Writes to an HBase database.

The following describes use of HBaseWriter with an input stream of a user-defined type. For use with a CDC reader or DatabaseReader input stream of type WAEvent, see Replicating Oracle data to HBase.

For information on which firewall ports must be open, see the hbase-site.xml file specified by HBaseConfigurationPath.

HBase Writer properties

property

type

default value

notes

Authentication Policy

String

If the target HBase instance is unsecured, leave this blank.

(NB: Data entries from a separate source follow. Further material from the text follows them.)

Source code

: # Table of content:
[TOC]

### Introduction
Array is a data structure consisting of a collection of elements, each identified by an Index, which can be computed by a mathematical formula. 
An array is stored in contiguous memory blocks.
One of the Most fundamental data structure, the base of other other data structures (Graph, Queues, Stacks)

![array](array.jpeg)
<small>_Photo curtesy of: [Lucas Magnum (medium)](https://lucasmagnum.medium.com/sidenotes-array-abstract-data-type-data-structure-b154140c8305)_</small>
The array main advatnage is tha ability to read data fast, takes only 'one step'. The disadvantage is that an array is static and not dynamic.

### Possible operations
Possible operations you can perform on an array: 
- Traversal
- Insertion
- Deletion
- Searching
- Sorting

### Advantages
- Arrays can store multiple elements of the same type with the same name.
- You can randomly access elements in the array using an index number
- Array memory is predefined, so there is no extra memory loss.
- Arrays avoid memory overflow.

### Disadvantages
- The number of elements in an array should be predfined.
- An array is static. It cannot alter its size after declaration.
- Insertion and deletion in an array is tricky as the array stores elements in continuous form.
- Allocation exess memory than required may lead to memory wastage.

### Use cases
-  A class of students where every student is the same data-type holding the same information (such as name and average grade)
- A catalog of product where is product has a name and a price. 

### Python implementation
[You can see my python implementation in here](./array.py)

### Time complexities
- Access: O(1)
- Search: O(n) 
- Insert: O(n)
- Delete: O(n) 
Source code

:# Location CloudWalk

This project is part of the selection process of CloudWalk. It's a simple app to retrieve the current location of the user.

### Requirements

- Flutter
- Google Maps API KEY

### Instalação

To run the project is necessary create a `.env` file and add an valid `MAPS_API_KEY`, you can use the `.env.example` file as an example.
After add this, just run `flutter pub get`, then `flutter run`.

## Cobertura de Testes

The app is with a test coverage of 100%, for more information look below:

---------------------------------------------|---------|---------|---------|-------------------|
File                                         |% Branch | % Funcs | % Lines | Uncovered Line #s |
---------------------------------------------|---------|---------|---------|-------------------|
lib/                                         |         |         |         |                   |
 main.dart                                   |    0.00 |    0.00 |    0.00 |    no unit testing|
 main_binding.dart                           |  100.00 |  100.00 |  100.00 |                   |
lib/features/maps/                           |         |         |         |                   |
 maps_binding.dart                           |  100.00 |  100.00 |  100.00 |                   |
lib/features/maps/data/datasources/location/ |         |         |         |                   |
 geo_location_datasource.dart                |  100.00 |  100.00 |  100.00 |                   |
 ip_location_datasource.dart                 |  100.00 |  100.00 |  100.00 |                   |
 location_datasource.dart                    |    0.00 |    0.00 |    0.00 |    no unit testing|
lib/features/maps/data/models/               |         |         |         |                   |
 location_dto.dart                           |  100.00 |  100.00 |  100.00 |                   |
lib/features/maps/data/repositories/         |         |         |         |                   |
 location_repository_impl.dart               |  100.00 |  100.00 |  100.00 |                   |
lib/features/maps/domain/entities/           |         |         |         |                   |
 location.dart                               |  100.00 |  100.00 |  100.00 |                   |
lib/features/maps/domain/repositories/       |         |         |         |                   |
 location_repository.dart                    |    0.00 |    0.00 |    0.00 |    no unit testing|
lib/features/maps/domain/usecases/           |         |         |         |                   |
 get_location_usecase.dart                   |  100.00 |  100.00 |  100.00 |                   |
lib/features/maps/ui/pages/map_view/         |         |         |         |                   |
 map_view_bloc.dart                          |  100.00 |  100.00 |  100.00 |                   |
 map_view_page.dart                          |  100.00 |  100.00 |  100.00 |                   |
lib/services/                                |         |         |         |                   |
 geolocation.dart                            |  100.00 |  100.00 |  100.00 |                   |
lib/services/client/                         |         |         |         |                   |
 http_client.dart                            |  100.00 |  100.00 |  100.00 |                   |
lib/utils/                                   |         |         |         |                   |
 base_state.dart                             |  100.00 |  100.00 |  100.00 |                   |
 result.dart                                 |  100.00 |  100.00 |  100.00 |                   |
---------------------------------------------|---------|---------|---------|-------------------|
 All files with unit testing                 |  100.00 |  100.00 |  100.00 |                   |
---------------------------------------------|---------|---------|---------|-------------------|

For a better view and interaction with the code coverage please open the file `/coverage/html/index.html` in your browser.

If it uses Kerberos authentication, provide credentials in the format Kerberos, Principal:<Kerberos principal name>, KeytabPath:<fully qualified keytab file name>. For example: authenticationpolicy:'Kerberos, Principal:nn/ironman@EXAMPLE.COM, KeytabPath:/etc/security/keytabs/nn.service.keytab'

Batch Policy

String

eventCount:1000, Interval:30

The batch policy includes eventCount and interval (see Setting output names and rollover / upload policies for syntax). Events are buffered locally on the Striim server and sent as a batch to the target every time either of the specified values is exceeded. When the app is stopped, any remaining data in the buffer is discarded. To disable batching, set to EventCount:1,Interval:0.

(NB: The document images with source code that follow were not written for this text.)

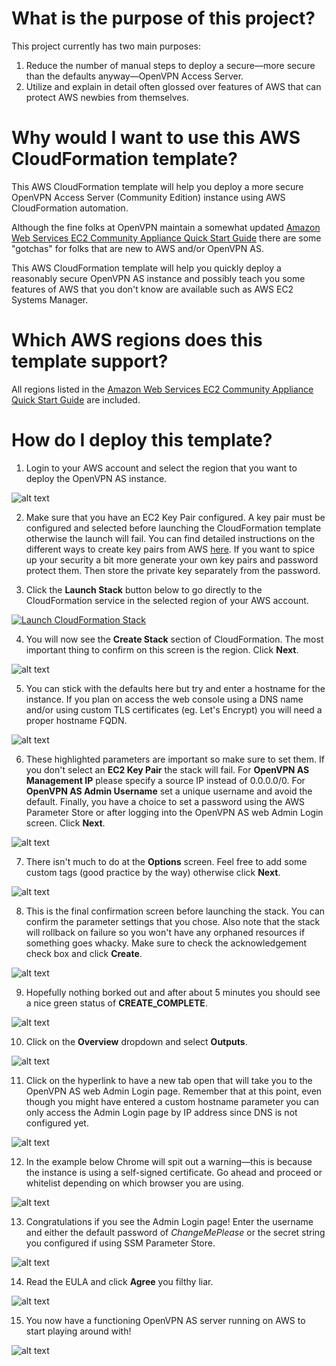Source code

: # What is the purpose of this project?

This project currently has two main purposes:

1. Reduce the number of manual steps to deploy a secure&mdash;more secure than the defaults anyway&mdash;OpenVPN Access Server.
2. Utilize and explain in detail often glossed over features of AWS that can protect AWS newbies from themselves. 

# Why would I want to use this AWS CloudFormation template?

This AWS CloudFormation template will help you deploy a more secure OpenVPN Access Server (Community Edition) instance using AWS CloudFormation automation.

Although the fine folks at OpenVPN maintain a somewhat updated [Amazon Web Services EC2 Community Appliance Quick Start Guide](https://docs.openvpn.net/how-to-tutorialsguides/virtual-platforms/amazon-ec2-appliance-ami-quick-start-guide/) there are some "gotchas" for folks that are new to AWS and/or OpenVPN AS.

This AWS CloudFormation template will help you quickly deploy a reasonably secure OpenVPN AS instance and possibly teach you some features of AWS that you don't know are available such as AWS EC2 Systems Manager.

# Which AWS regions does this template support?

All regions listed in the [Amazon Web Services EC2 Community Appliance Quick Start Guide](https://docs.openvpn.net/how-to-tutorialsguides/virtual-platforms/amazon-ec2-appliance-ami-quick-start-guide/) are included.

# How do I deploy this template?

1. Login to your AWS account and select the region that you want to deploy the OpenVPN AS instance.

![alt text](https://github.com/virtualjj/automated-openvpnas/blob/master/images/readme/automated-openvpnas-readme-login-oregon.jpg "Example logging into AWS console and selecting a region.")

2. Make sure that you have an EC2 Key Pair configured. A key pair must be configured and selected before launching the CloudFormation template otherwise the launch will fail. You can find detailed instructions on the different ways to create key pairs from AWS [here](http://docs.aws.amazon.com/AWSEC2/latest/UserGuide/ec2-key-pairs.html). If you want to spice up your security a bit more generate your own key pairs and password protect them. Then store the private key separately from the password.

3. Click the **Launch Stack** button below to go directly to the CloudFormation service in the selected region of your AWS account.

[![Launch CloudFormation Stack](https://s3.amazonaws.com/cloudformation-examples/cloudformation-launch-stack.png
)](https://console.aws.amazon.com/cloudformation/home?region=us-west-2#/stacks/new?stackName=openvpnas&templateURL=https://s3-us-west-2.amazonaws.com/github.automated-openvpnas/automate-openvpnas.yml)

4. You will now see the **Create Stack** section of CloudFormation. The most important thing to confirm on this screen is the region. Click **Next**.

![alt text](https://github.com/virtualjj/automated-openvpnas/blob/master/images/readme/automated-openvpnas-readme-create-stack.jpg "Create Stack in CloudFormation")

5. You can stick with the defaults here but try and enter a hostname for the instance. If you plan on access the web console using a DNS name and/or using custom TLS certificates (eg. Let's Encrypt) you will need a proper hostname FQDN.

![alt text](https://github.com/virtualjj/automated-openvpnas/blob/master/images/readme/automated-openvpnas-readme-specify-details-p1.jpg "Specify details - Part 1")

6. These highlighted parameters are important so make sure to set them. If you don't select an **EC2 Key Pair** the stack will fail. For **OpenVPN AS Management IP** please specify a source IP instead of 0.0.0.0/0. For **OpenVPN AS Admin Username** set a unique username and avoid the default. Finally, you have a choice to set a password using the AWS Parameter Store or after logging into the OpenVPN AS web Admin Login screen. Click **Next**.

![alt text](https://github.com/virtualjj/automated-openvpnas/blob/master/images/readme/automated-openvpnas-readme-specify-details-p2.jpg "Specify details - Part 2")

7. There isn't much to do at the **Options** screen. Feel free to add some custom tags (good practice by the way) otherwise click **Next**.

![alt text](https://github.com/virtualjj/automated-openvpnas/blob/master/images/readme/automated-openvpnas-readme-create-stack-options.jpg "Create Stack Options")

8. This is the final confirmation screen before launching the stack. You can confirm the parameter settings that you chose. Also note that the stack will rollback on failure so you won't have any orphaned resources if something goes whacky. Make sure to check the acknowledgement check box and click **Create**.

![alt text](https://github.com/virtualjj/automated-openvpnas/blob/master/images/readme/automated-openvpnas-readme-create-stack-final.jpg "Create Stack - Create")

9. Hopefully nothing borked out and after about 5 minutes you should see a nice green status of **CREATE_COMPLETE**.

![alt text](https://github.com/virtualjj/automated-openvpnas/blob/master/images/readme/automated-openvpnas-readme-create-complete.jpg "Create Stack - Complete")

10. Click on the **Overview** dropdown and select **Outputs**.

![alt text](https://github.com/virtualjj/automated-openvpnas/blob/master/images/readme/automated-openvpnas-readme-stack-outputs.jpg "Get Stack Outputs")

11. Click on the hyperlink to have a new tab open that will take you to the OpenVPN AS web Admin Login page. Remember that at this point, even though you might have entered a custom hostname parameter you can only access the Admin Login page by IP address since DNS is not configured yet. 

![alt text](https://github.com/virtualjj/automated-openvpnas/blob/master/images/readme/automated-openvpnas-readme-stack-outputs-login-url.jpg "Get Web Admin Login URL")

12. In the example below Chrome will spit out a warning&mdash;this is because the instance is using a self-signed certificate. Go ahead and proceed or whitelist depending on which browser you are using.

![alt text](https://github.com/virtualjj/automated-openvpnas/blob/master/images/readme/automated-openvpnas-readme-connection-not-private.jpg "Get Your Connection Is Not Private Example")

13. Congratulations if you see the Admin Login page! Enter the username and either the default password of *ChangeMePlease* or the secret string you configured if using SSM Parameter Store.

![alt text](https://github.com/virtualjj/automated-openvpnas/blob/master/images/readme/automated-openvpnas-readme-admin-login.jpg "OpenVPN AS Admin Login")

14. Read the EULA and click **Agree** you filthy liar. 

![alt text](https://github.com/virtualjj/automated-openvpnas/blob/master/images/readme/automated-openvpnas-readme-eula-agree.jpg "OpenVPN AS EULA")

15. You now have a functioning OpenVPN AS server running on AWS to start playing around with!

![alt text](https://github.com/virtualjj/automated-openvpnas/blob/master/images/readme/automated-openvpnas-readme-login-success.jpg "OpenVPN AS Successful Login")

With the default setting, data will be written every 30 seconds or sooner if the buffer accumulates 1000 events.

HBase Configuration Path

String

Fully-qualified name of the hbase-site.xml file. Contact your HBase administrator to obtain a valid copy of the file if necessary, or to mark the host as a Hadoop client so that the file gets distributed automatically.

PK Update Handling Mode

String

ERROR

With the default value, when the input stream contains an update to a primary key, the application stops and its status is ERROR. With the value IGNORE, primary key update events are ignored and the application continues.

To support primary key updates, set to DELETEANDINSERT. The Compression property in the CDC source reader must be set to False.

Parallel Threads

Integer

See Creating multiple writer instances.

Tables

String

the input stream type and name of the HBase table to write to, in the format <table name>.<column family name> (case-sensitive; multiple tables are supported only when Replicating Oracle data to HBase)

The input stream's type must define a key field.

HBase Writer sample application

The following TQL will write to the HBase table posdata of ColumnFamily striim:

CREATE SOURCE PosSource USING FileReader (
  directory:'Samples/PosApp/AppData',
  wildcard:'PosDataPreview.csv',
  positionByEOF:false
)
PARSE USING DSVParser (
  header:yes
)
OUTPUT TO RawStream;

CREATE TYPE PosData(
  merchantId String KEY, 
  dateTime DateTime, 
  amount Double, 
  zip String
);
CREATE STREAM PosDataStream OF PosData;

CREATE CQ CsvToPosData
INSERT INTO PosDataStream 
SELECT TO_STRING(data[1]), 
       TO_DATEF(data[4],'yyyyMMddHHmmss'),
       TO_DOUBLE(data[7]),
       TO_STRING(data[9])
FROM RawStream;

CREATE TARGET WriteToHBase USING HBaseWriter(
  HBaseConfigurationPath:"/usr/local/HBase/conf/hbase-site.xml",
  Tables: 'posdata.striim'
INPUT FROM PosDataStream;

In HBase, merchantId, dateTime, hourValue, amount, and zip columns will automatically be created under the striim ColumnFamily if they do not already exist.